D. José Arsuaga Cortázar.
Ilmos. Srs. Magistrados.
D. Miguel Carlos Fernandez Diez.
D. Javier de la Hoz de la Escalera.
En la Ciudad de Santander, a veinte de octubre de dos mil quince.
Esta Sección Segunda de la Ilma. Audiencia Provincial de Cantabria ha visto en grado de apelación los presentes Autos de juicio Ordinario, núm. 1024 de 2012, Rollo de Sala núm. 115 de 2014, procedentes del Juzgado de Primera Instancia núm. Siete de Santander, seguidos a instancia de D. Serafin contra D. Victorio y la entidad Allianz.
En esta segunda instancia ha sido parte apelante D. Serafin , representado por la Procuradora Sra. Macias de Barrio y defendido por el Letrado Sr. De la Fuente Camus; y apeladas: ALLIANZ S.A., representada por la Procuradora Sra. Cicero Bra y defendido por el Letrado Sr. Cabo Artiñano y D. Victorio , no personado en esta segunda instancia.

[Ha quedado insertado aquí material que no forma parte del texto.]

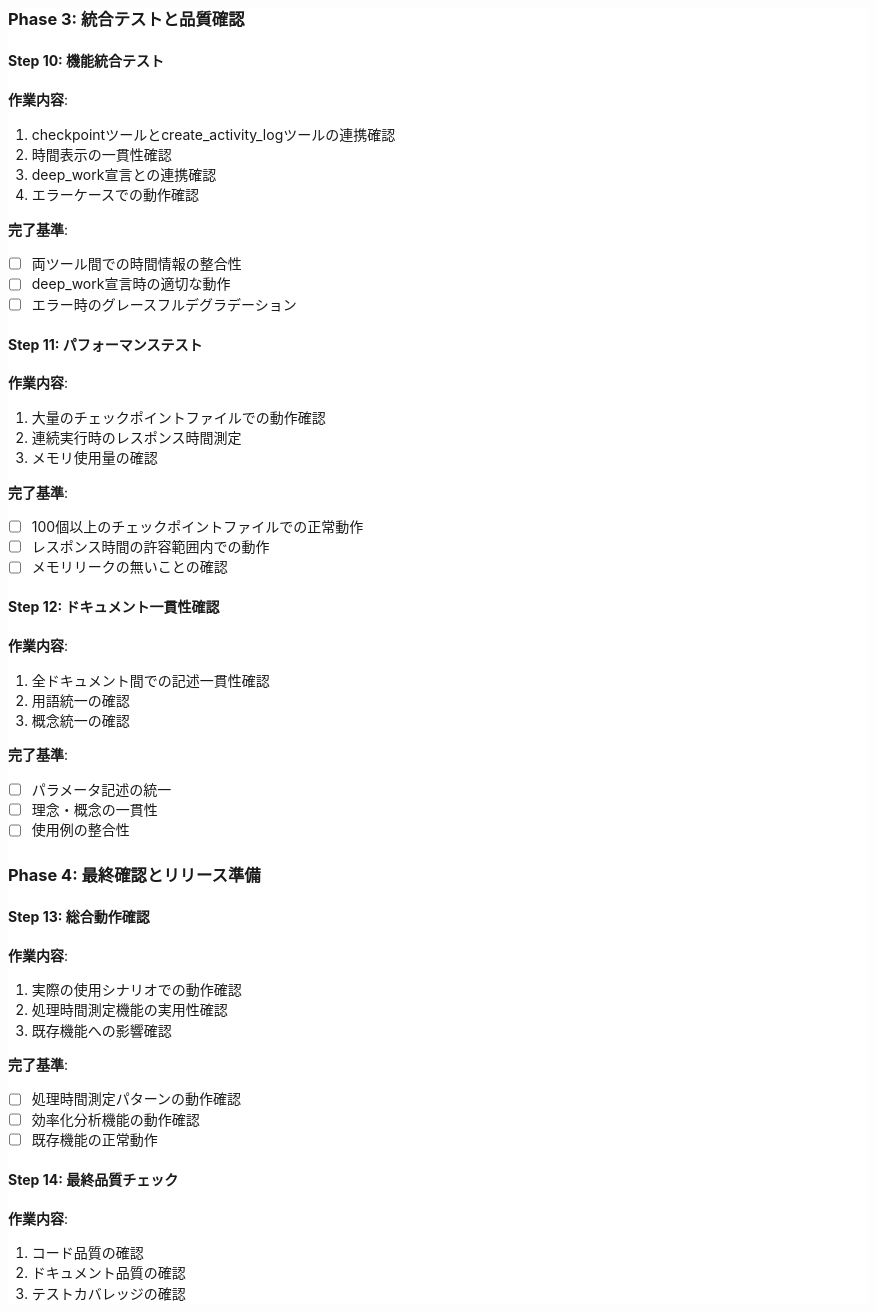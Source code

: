 ### Phase 3: 統合テストと品質確認

#### Step 10: 機能統合テスト
**作業内容**:
1. checkpointツールとcreate_activity_logツールの連携確認
2. 時間表示の一貫性確認
3. deep_work宣言との連携確認
4. エラーケースでの動作確認

**完了基準**:
- [ ] 両ツール間での時間情報の整合性
- [ ] deep_work宣言時の適切な動作
- [ ] エラー時のグレースフルデグラデーション

#### Step 11: パフォーマンステスト
**作業内容**:
1. 大量のチェックポイントファイルでの動作確認
2. 連続実行時のレスポンス時間測定
3. メモリ使用量の確認

**完了基準**:
- [ ] 100個以上のチェックポイントファイルでの正常動作
- [ ] レスポンス時間の許容範囲内での動作
- [ ] メモリリークの無いことの確認

#### Step 12: ドキュメント一貫性確認
**作業内容**:
1. 全ドキュメント間での記述一貫性確認
2. 用語統一の確認
3. 概念統一の確認

**完了基準**:
- [ ] パラメータ記述の統一
- [ ] 理念・概念の一貫性
- [ ] 使用例の整合性

### Phase 4: 最終確認とリリース準備

#### Step 13: 総合動作確認
**作業内容**:
1. 実際の使用シナリオでの動作確認
2. 処理時間測定機能の実用性確認
3. 既存機能への影響確認

**完了基準**:
- [ ] 処理時間測定パターンの動作確認
- [ ] 効率化分析機能の動作確認
- [ ] 既存機能の正常動作

#### Step 14: 最終品質チェック
**作業内容**:
1. コード品質の確認
2. ドキュメント品質の確認
3. テストカバレッジの確認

Es ponente de esta resolución el magistrado Ilmo. Sr. D. José Arsuaga Cortázar.
Antecedentes
PRIMERO: Por el Ilmo. Sr. Magistrado-Juez del Juzgado de Primera Instancia núm., y en los autos ya referenciados, se dictó en fecha Sentencia cuya parte dispositiva es del tenor literal siguiente: 'FALLO: Que estimando parcialmente la demanda promovida por la representación legal de D. Serafin , en reclamación de cantidad contra D. Victorio y la entidad ALLIANZ, S.A. debo condenar y condeno a éstos a que conjunta y solidariamente abonen a la actora la cantidad de 8.183,85 euros, con los intereses especiales del legal del dinero incrementado en un 50% devengado por la indemnización desde la fecha del siniestro para la Compañía de Seguros demandada y salvo que hayan transcurrido más de dos años desde éste, en cuyo caso el interés sería el del 20 % de la indemnización, a contar desde el transcurso de los dos años hasta su efectivo pago, no realizándose la expresa imposición de costas'.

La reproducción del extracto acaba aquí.